# What this task involves
What is needed is a word-for-word copy of all the entries, minus the pictures.
Records to use: Begin
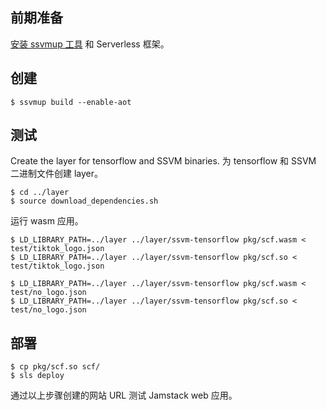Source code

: 
## 前期准备

[安装 ssvmup 工具](https://www.secondstate.io/articles/ssvmup/)
和 Serverless 框架。

## 创建

```
$ ssvmup build --enable-aot
```

## 测试

Create the layer for tensorflow and SSVM binaries.
为 tensorflow 和 SSVM 二进制文件创建 layer。

```
$ cd ../layer
$ source download_dependencies.sh
```

运行 wasm 应用。

```
$ LD_LIBRARY_PATH=../layer ../layer/ssvm-tensorflow pkg/scf.wasm < test/tiktok_logo.json
$ LD_LIBRARY_PATH=../layer ../layer/ssvm-tensorflow pkg/scf.so < test/tiktok_logo.json

$ LD_LIBRARY_PATH=../layer ../layer/ssvm-tensorflow pkg/scf.wasm < test/no_logo.json
$ LD_LIBRARY_PATH=../layer ../layer/ssvm-tensorflow pkg/scf.so < test/no_logo.json
```

## 部署

```
$ cp pkg/scf.so scf/
$ sls deploy
```

通过以上步骤创建的网站 URL 测试 Jamstack web 应用。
Records to use: End
# Answer to this exercise
Source code

: 
## 前期准备

[安装 ssvmup 工具](https://www.secondstate.io/articles/ssvmup/)
和 Serverless 框架。

## 创建

```
$ ssvmup build --enable-aot
```

## 测试

Create the layer for tensorflow and SSVM binaries.
为 tensorflow 和 SSVM 二进制文件创建 layer。

```
$ cd ../layer
$ source download_dependencies.sh
```

运行 wasm 应用。

```
$ LD_LIBRARY_PATH=../layer ../layer/ssvm-tensorflow pkg/scf.wasm < test/tiktok_logo.json
$ LD_LIBRARY_PATH=../layer ../layer/ssvm-tensorflow pkg/scf.so < test/tiktok_logo.json

$ LD_LIBRARY_PATH=../layer ../layer/ssvm-tensorflow pkg/scf.wasm < test/no_logo.json
$ LD_LIBRARY_PATH=../layer ../layer/ssvm-tensorflow pkg/scf.so < test/no_logo.json
```

## 部署

```
$ cp pkg/scf.so scf/
$ sls deploy
```

通过以上步骤创建的网站 URL 测试 Jamstack web 应用。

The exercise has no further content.